Originally Posted by Scatterling
My 700 watt Simpson Lawrence
windlass has finally succumbed to corrosion
and is sadly deceased. The replacement offered by Lewmar (who bought SL) is the V1. My SL unit had a 70 amp breaker which makes sense when I do the calculation: amps = watts/volts or 58 amps. My question is, why does the Lewmar, which also has a 700 watt motor, come with a 100 amp breaker?
Under no particular load (e.g. if you have motored up to your anchor so the chain is not under tension) you can expect your windlass to draw perhaps the 58 amps of your math calculation.
Should you use your windlass to draw your boat
forward to the anchor, then the greater load will see your motor draw more current.
And should you get into the situation such that the load on your windlass via the chain stalls the motor, and you continue to keep the motor in the stalled load mode, then the motor might draw 200 or more amps (should you not have a 100 A breaker).
anchor windlass motors are not that different from the starter motor of a car. They do not have heat sinks etc. In that sense, they are not designed for long and high loads (starter motors are great at 30 second bursts).
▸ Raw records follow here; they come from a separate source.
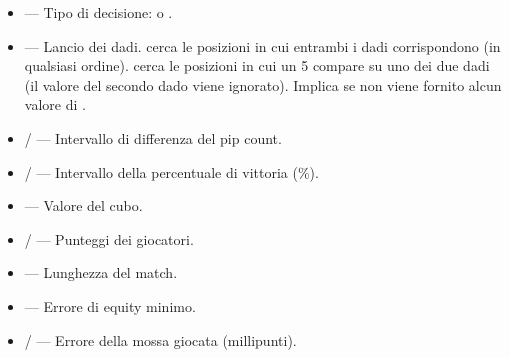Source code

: \documentclass[letterpaper,10pt,italian]{sphinxmanual}
\begin{document}
\sphinxAtStartPar
{}
\begin{itemize}
\item {} 
\sphinxAtStartPar
{} — Tipo di decisione:  o .

\item {} 
\sphinxAtStartPar
{} — Lancio dei dadi.  cerca le posizioni in cui entrambi i dadi corrispondono (in qualsiasi ordine).  cerca le posizioni in cui un 5 compare su uno dei due dadi (il valore del secondo dado viene ignorato). Implica  se non viene fornito alcun valore di .

\item {} 
\sphinxAtStartPar
{} /  — Intervallo di differenza del pip count.

\item {} 
\sphinxAtStartPar
{} /  — Intervallo della percentuale di vittoria (\%).

\item {} 
\sphinxAtStartPar
{} — Valore del cubo.

\item {} 
\sphinxAtStartPar
{} /  — Punteggi dei giocatori.

\item {} 
\sphinxAtStartPar
{} — Lunghezza del match.

\item {} 
\sphinxAtStartPar
{} — Errore di equity minimo.

\item {} 
\sphinxAtStartPar
{} /  — Errore della mossa giocata (millipunti).


\end{itemize}
\end{document}

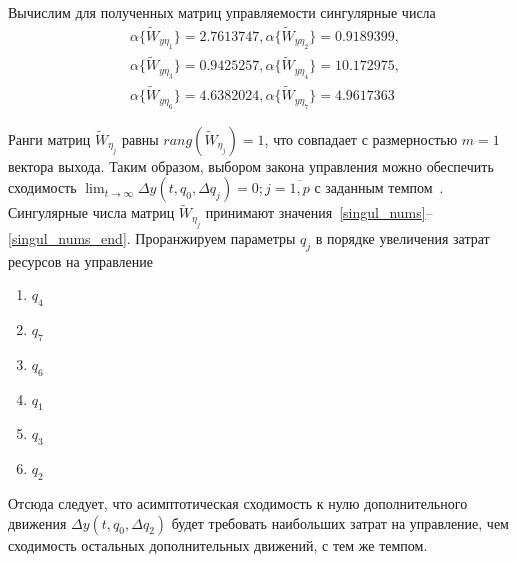 Вычислим для полученных матриц управляемости сингулярные числа
\begin{align}\label{singul_nums}
	&\alpha\{\tilde{W}_{y \eta_{1}}\} = 2.7613747,
	\alpha\{\tilde{W}_{y \eta_{2}}\} = 0.9189399,\\	
	&\alpha\{\tilde{W}_{y \eta_{3}}\} = 0.9425257,	
	\alpha\{\tilde{W}_{y \eta_{4}}\} = 10.172975,\\		
	&\alpha\{\tilde{W}_{y \eta_{6}}\} = 4.6382024,
	\alpha\{\tilde{W}_{y \eta_{7}}\} = 4.9617363
	\label{singul_nums_end}
\end{align}



Ранги матриц $\tilde{W}_{\eta_j}$ равны $rang(\tilde{W}_{\eta_j}) = 1$, что совпадает с размерностью $m = 1$ вектора выхода. Таким образом, выбором закона
управления можно обеспечить сходимость $\lim_{t  \to \infty} \Delta y (t,q_0,\Delta q_j) = 0; j = \overline{1, p}$ с заданным темпом~\cite{NSUsh}. 
Сингулярные числа матриц $\tilde{W}_{\eta_j}$ принимают значения~\ref{singul_nums}--\ref{singul_nums_end}. Проранжируем параметры $q_j$ в порядке увеличения затрат ресурсов на управление
\begin{enumerate}
	\item $q_4$
	\item $q_7$
	\item $q_6$
	\item $q_1$
	\item $q_3$
	\item $q_2$			
\end{enumerate}

Отсюда следует, что асимптотическая сходимость к нулю дополнительного движения $\Delta y (t,q_0,\Delta q_2)$ будет требовать наибольших затрат на управление, чем сходимость остальных дополнительных движений, с тем же темпом.

\newpage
So the 100 A breaker is there to give you some leeway in operation (of course the motor and the mechanicals will always last long if you motor to the anchor such that your windlass is only lifting the mass of the chain and the anchor, but most everyone has to cheat at one time or another). It's also there to protect the motor and the mechanicals from getting into the stalled load situation (overheating the motor, stressing the mechanicals).
That potential for high current draw is also why the usual recommendation is to have your auxiliary engine
running when weighing anchor. The engine alternator
the voltage to 13.8 V, reduce the potential for fast current demand on your battery
bank, and encourage you to motor to the anchor.